Enter filmmaker Lucy Walker. In “The Crash Reel,” the Oscar-nominated documentarian opens a door to Kevin and his family as they struggle with how to handle Kevin’s injury and recovery. The intimate interactions between family members highlight the horrors of traumatic head injuries and the effects they have on loved ones.

“There are a lot of snowboarding films and athlete recovery films that are really upbeat and gloss over the difficult moments, difficult questions – you know, the really troubling stuff,” Walker tells KBIA. “I don’t think the films are very strong as a result. I know that to make a strong film we had to be really strong about the truth and brace ourselves to be difficult.”

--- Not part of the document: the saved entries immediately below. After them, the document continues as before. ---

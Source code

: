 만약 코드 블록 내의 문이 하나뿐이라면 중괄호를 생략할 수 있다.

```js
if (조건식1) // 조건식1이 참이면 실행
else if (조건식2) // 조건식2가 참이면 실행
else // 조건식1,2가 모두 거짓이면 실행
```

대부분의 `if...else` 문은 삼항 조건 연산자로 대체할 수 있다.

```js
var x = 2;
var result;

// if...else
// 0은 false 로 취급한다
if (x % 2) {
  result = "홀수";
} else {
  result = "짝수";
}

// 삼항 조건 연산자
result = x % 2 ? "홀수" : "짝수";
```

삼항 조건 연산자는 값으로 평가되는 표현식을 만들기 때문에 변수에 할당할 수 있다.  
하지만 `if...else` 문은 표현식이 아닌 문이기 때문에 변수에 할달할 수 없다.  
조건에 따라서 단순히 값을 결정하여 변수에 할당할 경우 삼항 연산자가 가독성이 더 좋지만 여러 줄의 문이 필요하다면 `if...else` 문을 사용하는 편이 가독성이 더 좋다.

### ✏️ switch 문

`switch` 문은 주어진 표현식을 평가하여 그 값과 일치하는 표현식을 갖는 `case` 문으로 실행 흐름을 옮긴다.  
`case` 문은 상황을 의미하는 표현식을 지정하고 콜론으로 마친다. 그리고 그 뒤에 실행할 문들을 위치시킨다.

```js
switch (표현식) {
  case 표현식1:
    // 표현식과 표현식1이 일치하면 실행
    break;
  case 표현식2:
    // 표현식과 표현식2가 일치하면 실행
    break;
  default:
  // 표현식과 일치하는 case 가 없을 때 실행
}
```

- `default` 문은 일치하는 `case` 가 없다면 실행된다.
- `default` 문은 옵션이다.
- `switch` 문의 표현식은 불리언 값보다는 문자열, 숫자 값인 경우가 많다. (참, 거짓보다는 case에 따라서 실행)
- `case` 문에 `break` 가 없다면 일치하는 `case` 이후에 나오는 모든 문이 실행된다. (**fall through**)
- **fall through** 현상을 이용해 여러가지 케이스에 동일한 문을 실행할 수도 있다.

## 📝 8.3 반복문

One of the biggest tasks for Walker was gathering all the archival footage to tell Kevin’s story leading up to his accident. “232 people had pieces of the puzzle that we tracked down and put together. It was a massive job on that front,” Walker says. “It was [from] all over the world in different people’s closets, in different companies’ vaults, in different friends, family members, coaches, schools contests TV stations other peoples projects sponsorships photo shoots, Olympics qualifying videos.”

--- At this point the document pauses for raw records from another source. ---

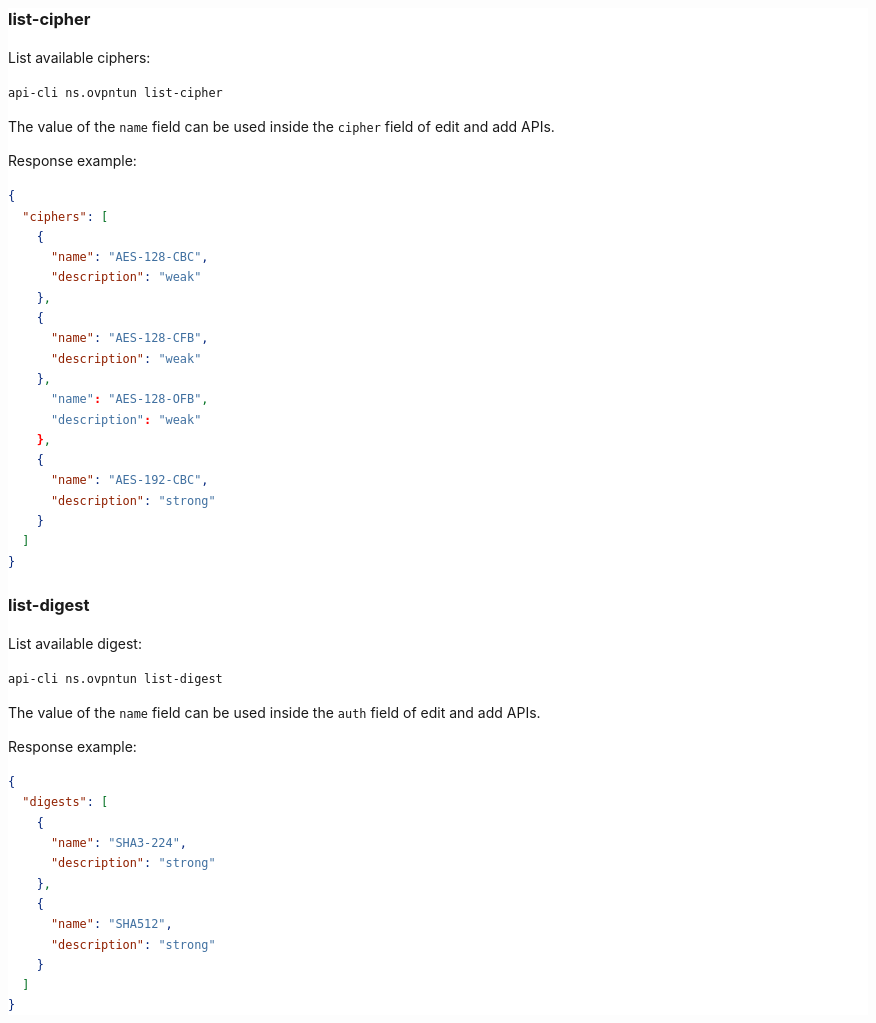 ### list-cipher

List available ciphers:
```
api-cli ns.ovpntun list-cipher
```

The value of the `name` field can be used inside the `cipher` field of edit and add APIs.

Response example:
```json
{
  "ciphers": [
    {
      "name": "AES-128-CBC",
      "description": "weak"
    },
    {
      "name": "AES-128-CFB",
      "description": "weak"
    },
      "name": "AES-128-OFB",
      "description": "weak"
    },
    {
      "name": "AES-192-CBC",
      "description": "strong"
    }
  ]
}
```

### list-digest

List available digest:
```
api-cli ns.ovpntun list-digest
```

The value of the `name` field can be used inside the `auth` field of edit and add APIs.

Response example:
```json
{
  "digests": [
    {
      "name": "SHA3-224",
      "description": "strong"
    },
    {
      "name": "SHA512",
      "description": "strong"
    }
  ]
}
```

Though Pearce's story is the backbone of the film, Walker also honors Sarah Burke’s story. She died in Park City in January 2012. And Walker says she hopes veterans who have suffered brain injuries can also find connection to Pearce’s journey post-tragedy.

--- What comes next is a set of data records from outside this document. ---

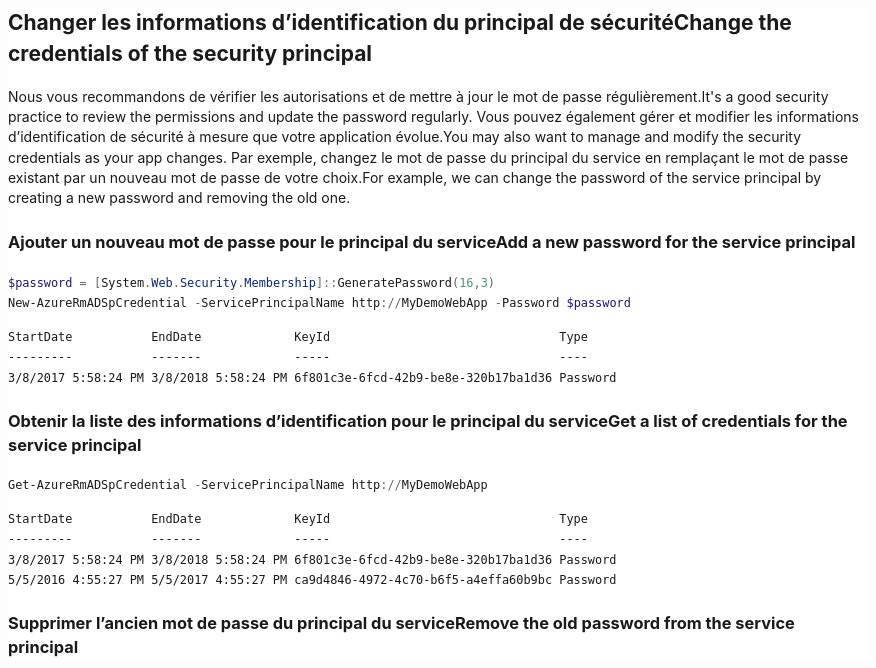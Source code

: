 ## <a name="change-the-credentials-of-the-security-principal"></a><span data-ttu-id="5f507-157">Changer les informations d’identification du principal de sécurité</span><span class="sxs-lookup"><span data-stu-id="5f507-157">Change the credentials of the security principal</span></span>

<span data-ttu-id="5f507-158">Nous vous recommandons de vérifier les autorisations et de mettre à jour le mot de passe régulièrement.</span><span class="sxs-lookup"><span data-stu-id="5f507-158">It's a good security practice to review the permissions and update the password regularly.</span></span> <span data-ttu-id="5f507-159">Vous pouvez également gérer et modifier les informations d’identification de sécurité à mesure que votre application évolue.</span><span class="sxs-lookup"><span data-stu-id="5f507-159">You may also want to manage and modify the security credentials as your app changes.</span></span> <span data-ttu-id="5f507-160">Par exemple, changez le mot de passe du principal du service en remplaçant le mot de passe existant par un nouveau mot de passe de votre choix.</span><span class="sxs-lookup"><span data-stu-id="5f507-160">For example, we can change the password of the service principal by creating a new password and removing the old one.</span></span>

### <a name="add-a-new-password-for-the-service-principal"></a><span data-ttu-id="5f507-161">Ajouter un nouveau mot de passe pour le principal du service</span><span class="sxs-lookup"><span data-stu-id="5f507-161">Add a new password for the service principal</span></span>

```powershell
$password = [System.Web.Security.Membership]::GeneratePassword(16,3)
New-AzureRmADSpCredential -ServicePrincipalName http://MyDemoWebApp -Password $password
```

```
StartDate           EndDate             KeyId                                Type
---------           -------             -----                                ----
3/8/2017 5:58:24 PM 3/8/2018 5:58:24 PM 6f801c3e-6fcd-42b9-be8e-320b17ba1d36 Password
```

### <a name="get-a-list-of-credentials-for-the-service-principal"></a><span data-ttu-id="5f507-162">Obtenir la liste des informations d’identification pour le principal du service</span><span class="sxs-lookup"><span data-stu-id="5f507-162">Get a list of credentials for the service principal</span></span>

```powershell
Get-AzureRmADSpCredential -ServicePrincipalName http://MyDemoWebApp
```

```
StartDate           EndDate             KeyId                                Type
---------           -------             -----                                ----
3/8/2017 5:58:24 PM 3/8/2018 5:58:24 PM 6f801c3e-6fcd-42b9-be8e-320b17ba1d36 Password
5/5/2016 4:55:27 PM 5/5/2017 4:55:27 PM ca9d4846-4972-4c70-b6f5-a4effa60b9bc Password
```

### <a name="remove-the-old-password-from-the-service-principal"></a><span data-ttu-id="5f507-163">Supprimer l’ancien mot de passe du principal du service</span><span class="sxs-lookup"><span data-stu-id="5f507-163">Remove the old password from the service principal</span></span>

Credit Courtesy of LucyWalkerFilm.com
Two-time Oscar-nominated filmmaker Lucy Walker.

In light of the film, Walker has teamed up with Pearce to launch the “Love Your Brain” campaign. Its goals are to raise awareness about traumatic brain injuries, inspire and incentivize safety, and support those post-injury, among others.

Did you feel like you had a responsibility and loyalty to portray Kevin's family in a certain way?

I think you have – when you make documentaries – a sort of infinite responsibility to the truth and to the people that you’re filming. Somehow that was not anything I worried about. It’s just very instinctive for me, I suppose. With this family, they didn’t put any restrictions on me. They never said turn the camera off or you can’t use that in the movie. I think that’s where the strength of the film lies in that real honesty that they possess.

The people who shoot these snowboarding or skiing films are very passionate about their sport. Did you feel like, again, that you had a sense of responsibility to portray the sport in a certain way?

I think when people have agendas and are trying to promote different things, human beings smell that. Documentary is the place where we can ignore those pressures and try to come to our own best understanding of a world, and a story, and a situation and a sequence of events.
There is pressure to show the glamor of the sport and not the downside. It’s definitely a concern, I think, for some of the people in the sport not to show the horror of what Kevin has been through. Kevin is not the poster boy of the sport. Kevin’s injury points out the problems of the sport.
I’m also a girl and not a snowboarder. So you have to contend with people thinking that because you’re not an expert insider that you’re not going to be able to make a movie. I’ve come to learn to ignore that response because with every film [I’ve made I’ve] faced doubts from men, from experts, who look at me and say who is she? What does she know? She can’t make a film. I never listen to that kind of thinking anyway. I’ve never believed that.

If you could sum up what message you want the audience to take from the film, what would it be?

It’s a really powerful story that’s hard to sum up because in many ways it’s not a snowboarding film at all. It becomes about family and growing up, and self-awareness and accepting one’s limitations. I think we’re all confronted with terrible limitations – grief and loss and a challenge in our life. For me, the film becomes a real fable about that and about growing up, honestly.

"The Crash Reel" is set to screen at the True/False festival with director Lucy Walker Friday, March 1 at 10 p.m. at the Missouri Theatre; Saturday, March 2 at 1 p.m. at Jesse Auditorium; and Sunday, March 3 at 8:30 p.m. at The Blue Note.